O objetivo é criar três tipos de linhas de crédito: uma específica para o setor editorial; outra para pequenas e médias livrarias e sebos, no limite de R$ 1 milhão, voltada para a compra de estoque de livros; e a terceira para informatizar inventário e elaborar estrutura de e-commerce, até o limite de R$ 100 mil.

O texto do projeto modifica a Lei 10.753/03, que institui a Política Nacional do Livro. Além dos pontos mencionados, a ação prevê que as editoras garantam aos escritores o direito autoral estabelecido em contrato sobre a capa dos livros comercializados ou produzidos durante a pandemia.

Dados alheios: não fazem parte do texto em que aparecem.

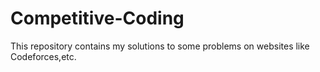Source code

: # Competitive-Coding

This repository contains my solutions to some problems on websites like Codeforces,etc.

Legenda: Uma das emendas do projeto de lei visa a redução no valor das tarifas postais para a distribuição de livros em pequena e larga escala
Foto: Fernanda Siebra

Igualmente estabelece que, durante o cenário pandêmico, mediante a escuta das administrações estaduais e municipais, sejam criados pelo governo programas para a manutenção e ampliação do número de livrarias, sebos e pontos de venda no País. As medidas efetivadas assegurarão a redução do custo fixo desses pontos.

Emendas aprovadas

A primeira emenda aprovada pela comissão visa aumentar por 12 meses as ações previstas, e autoriza que as medidas emergenciais propostas possam beneficiar as editoras e livreiros de forma permanente, para além do momento de crise sanitária. As condições valerão mesmo para empresas inadimplentes.

Por sua vez, a segunda emenda visa a redução no valor das tarifas postais para a distribuição de livros em pequena e larga escala – favorecendo principalmente as pequenas editoras e livreiros independentes. Esse valor será equivalente à tarifa para carta normal de até 20 gramas, no limite de 100 pacotes por mês.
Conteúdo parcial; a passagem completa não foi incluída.